Obama started off making some comments on the scenery and that he wanted to know where the potato salad and chicken were because it felt like a picnic. Then he started off by recounting what it was he had learned from being a presidential candidate for 17 months. He said 3 things:

  1. It’s a big country, and that we were “blessed to have this piece of real estate.”
  2. The American people are amazing, they really care about their communities and are involved. They are self-reliant and are not looking for a handout. They have shared common values
  3. However, the American people are worried about the present and even more so about the future.

Then he launched into a pretty strong populist attack on Bush’s economic record. He noted that family income had gone up $6,000 under Clinton, but had gone down $1,000 under Bush. He said the middle class felt sand moving under its feet. He said that people stretching to make ends meet had taken out additional home equity loans, which led to disaster because people in Washington weren’t paying attention. He said ordinary Americans need someone in the White House fighting for them.

Then he turned to an attack on McCain. After noting McCain’s “compelling personal story,” he said that no one disputes that McCain’s economic policies are the same as Bush’s. Then he jumped all over McCain’s comment that he didn’t know how many houses he owned. He said that McCain’s comment that the economy was in good shape made sense only because McCain is so removed from the experience of ordinary people. He also jumped on McCain’s comment defining the “rich” as people making over $5 million a year, as if someone making $3 million a year was simply middle class. And he jumped on Phil Gramm’s comments about economic troubles being simply “mental.”

I was impressed by his delivery of all this, which had a sort of sarcastic indignation to it. In fact, the intonation and delivery reminded me of some of the old Bill Cosby routines—the high pitched “can you believe how ridiculous this is?” tones with which key lines ere delivered.

Obama then turned to specific contrasts with McCain on a number of issues: taxes, health care, energy. He mentioned 95% of families would get tax relief under his plan; they would make health care available to everyone; he would launch an Apollo Project aimed at reducing dependency on foreign oil by 30%.

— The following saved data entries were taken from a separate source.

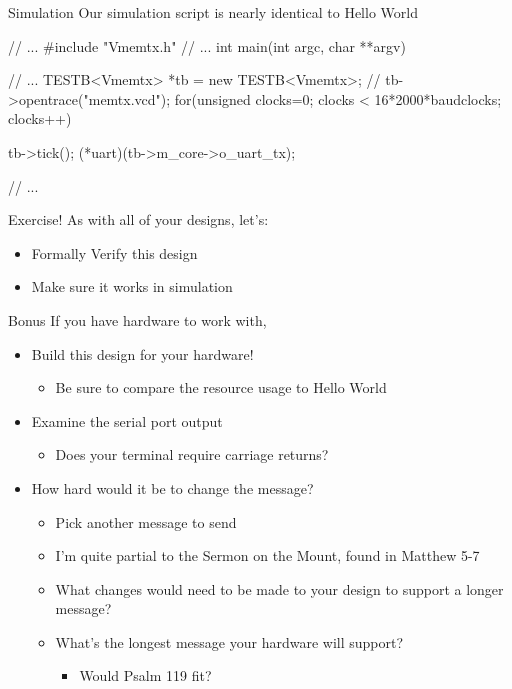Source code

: \documentclass[style=gt,mode=present,paper=screen]{powerdot}
\begin{document}
%
%
\begin{slide}[bm=,toc=,method=direct]{Simulation}
Our simulation script is nearly identical to Hello World
\begin{zCpp}
// ...
#include "Vmemtx.h"
// ...
int	main(int argc, char **argv) {
	// ...
	TESTB<Vmemtx>	*tb = new TESTB<Vmemtx>;
	//
	tb->opentrace("memtx.vcd");
	for(unsigned clocks=0;
		clocks < 16*2000*baudclocks;
		 clocks++) {

		tb->tick();
		(*uart)(tb->m_core->o_uart_tx);
	} // ...
}
\end{zCpp}
\end{slide}
%
%
\begin{slide}{Exercise!}
As with all of your designs, let's:
\begin{itemize}
\item Formally Verify this design
\item Make sure it works in simulation
\end{itemize}
\end{slide}
%
%
\begin{slide}[method=direct]{Bonus}
If you have hardware to work with,
\begin{itemize}
\item Build this design for your hardware!
	\begin{itemize}
	\item Be sure to compare the resource usage to Hello World
	\end{itemize}
\item Examine the serial port output
	\begin{itemize}
	\item Does your terminal require carriage returns?
	\end{itemize}
\item How hard would it be to change the message?
	\begin{itemize}
	\item Pick another message to send
	\item I'm quite partial to the Sermon on the Mount, found in
		Matthew 5-7
	\item What changes would need to be made to your design to
		support a longer message?
	\item What's the longest message your hardware will support?
	\begin{itemize}
		\item Would Psalm 119 fit?
	\end{itemize}
	\end{itemize}
\end{itemize}
\end{slide}
\end{document}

At some point he also launched into a critique of Republican’s campaign tactics. “The Republicans don’t know how to govern, but they do know how to politick and win elections” was the quote. He said that he was being subjected to negative scare tactics—lying about his religion, making stuff up in the recent book published by the Swift boat author. He said this was nothing new, every recent Democratic candidate had been subjected to it. These tactics work because people distrust the government so much. They see the government hasn’t accomplish much and say “a pox on both your houses.” And he is sympathetic to that point of view. People need a sense that in Washington you have someone who is going to listen to you.

He stressed that instead of making the election a referendum about Barack Obama, it should about the American people. “It’s not about me, it’s about you.”

Obama then took questions from the audience. The first was from a middle-age white woman who identified herself as a technical writer. She asked about Obama’s perceived inexperience on foreign policy and what he would do to overcome any such inexperience. Obama responded pretty straightforwardly: he’d shown good judgment about Iraq and McCain had not; he had excellent advisers (cited Nunn, William Parry) and that he’d be looking to both sides of the aisle for good advice; he would not walk into the White House unprepared.

The second question was from an African-American man who identified himself as a postal worker. He had two questions, one about what would be the top priority his first 120 days in office, the second about where he stood on privatizing the postal service.

Obama said sitting down with the generals and working on a responsible withdrawal plan from Iraq would happen on day one. He said the top domestic priority would be energy policy.

He then launched into a quite interesting explanation of why he opposes privatizing the postal service. Yes the postal service loses money on some transactions. But there is a public role in stitching everyone together, no matter where you live. What has made the postal system great is the idea of universal service. This principle applies to mail, telecommunications, roads. The problem with privatization is that non-profitable places get excluded. This doesn’t mean the postal service shouldn’t be looking at how to be more efficient—in fact he would call for an audit of every government program as President.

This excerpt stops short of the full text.